*** Opening Extracted entries ***

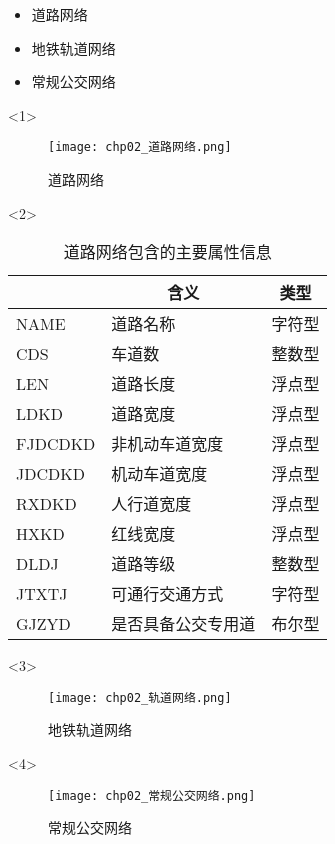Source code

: \begin{frame}[t]{\subsecname}
\begin{itemize}
\item<1-> 道路网络   
\item<3-> 地铁轨道网络
\item<4-> 常规公交网络
\end{itemize}

\begin{overlayarea}{\textwidth}{\textheight}
  \begin{onlyenv}<1>
\begin{figure}\centering
    \texttt{[image: chp02\_道路网络.png]} 
    \caption{道路网络}
\end{figure}
  \end{onlyenv}

  \begin{onlyenv}<2>
\begin{table} \centering \scriptsize
  \renewcommand\arraystretch{0.9}
  \begin{tabular}{|m{}|m{}|m{}|}
    \toprule
    \rowcolor{LightCyan}
\multicolumn{1}{|c|}{\textbf{属性名称}} & \multicolumn{1}{c|}{\textbf{含义}} & \multicolumn{1}{c|}{\textbf{类型}}\\\hline
    NAME & 道路名称 & 字符型 \\\hline
    CDS & 车道数 & 整数型 \\\hline
    LEN & 道路长度 & 浮点型 \\\hline
    LDKD & 道路宽度 & 浮点型 \\\hline
    FJDCDKD & 非机动车道宽度 & 浮点型 \\\hline
    JDCDKD & 机动车道宽度 & 浮点型 \\\hline
    RXDKD & 人行道宽度 & 浮点型 \\\hline
    HXKD & 红线宽度 & 浮点型 \\\hline
    DLDJ & 道路等级 & 整数型 \\\hline
    JTXTJ & 可通行交通方式 & 字符型 \\\hline
    GJZYD & 是否具备公交专用道 & 布尔型 \\
    \bottomrule
  \end{tabular}
\caption{道路网络包含的主要属性信息}
\end{table}
  \end{onlyenv}

\vspace{-10pt}
  \begin{onlyenv}<3>
\begin{figure}\centering
    \texttt{[image: chp02\_轨道网络.png]}
    \caption{地铁轨道网络}
\end{figure}
  \end{onlyenv}

  \begin{onlyenv}<4>
\begin{figure}\centering
    \texttt{[image: chp02\_常规公交网络.png]}
    \caption{常规公交网络}
\end{figure}
  \end{onlyenv}
\end{overlayarea}
\end{frame}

*** Closing Extracted entries ***

> Task description:
Output nothing but the entries above, exactly, once the pictures are removed.

> The completed task:
Source code

: \begin{frame}[t]{\subsecname}
\begin{itemize}
\item<1-> 道路网络   
\item<3-> 地铁轨道网络
\item<4-> 常规公交网络
\end{itemize}

\begin{overlayarea}{\textwidth}{\textheight}
  \begin{onlyenv}<1>
\begin{figure}\centering
    \texttt{[image: chp02\_道路网络.png]} 
    \caption{道路网络}
\end{figure}
  \end{onlyenv}

  \begin{onlyenv}<2>
\begin{table} \centering \scriptsize
  \renewcommand\arraystretch{0.9}
  \begin{tabular}{|m{}|m{}|m{}|}
    \toprule
    \rowcolor{LightCyan}
\multicolumn{1}{|c|}{\textbf{属性名称}} & \multicolumn{1}{c|}{\textbf{含义}} & \multicolumn{1}{c|}{\textbf{类型}}\\\hline
    NAME & 道路名称 & 字符型 \\\hline
    CDS & 车道数 & 整数型 \\\hline
    LEN & 道路长度 & 浮点型 \\\hline
    LDKD & 道路宽度 & 浮点型 \\\hline
    FJDCDKD & 非机动车道宽度 & 浮点型 \\\hline
    JDCDKD & 机动车道宽度 & 浮点型 \\\hline
    RXDKD & 人行道宽度 & 浮点型 \\\hline
    HXKD & 红线宽度 & 浮点型 \\\hline
    DLDJ & 道路等级 & 整数型 \\\hline
    JTXTJ & 可通行交通方式 & 字符型 \\\hline
    GJZYD & 是否具备公交专用道 & 布尔型 \\
    \bottomrule
  \end{tabular}
\caption{道路网络包含的主要属性信息}
\end{table}
  \end{onlyenv}

\vspace{-10pt}
  \begin{onlyenv}<3>
\begin{figure}\centering
    \texttt{[image: chp02\_轨道网络.png]}
    \caption{地铁轨道网络}
\end{figure}
  \end{onlyenv}

  \begin{onlyenv}<4>
\begin{figure}\centering
    \texttt{[image: chp02\_常规公交网络.png]}
    \caption{常规公交网络}
\end{figure}
  \end{onlyenv}
\end{overlayarea}
\end{frame}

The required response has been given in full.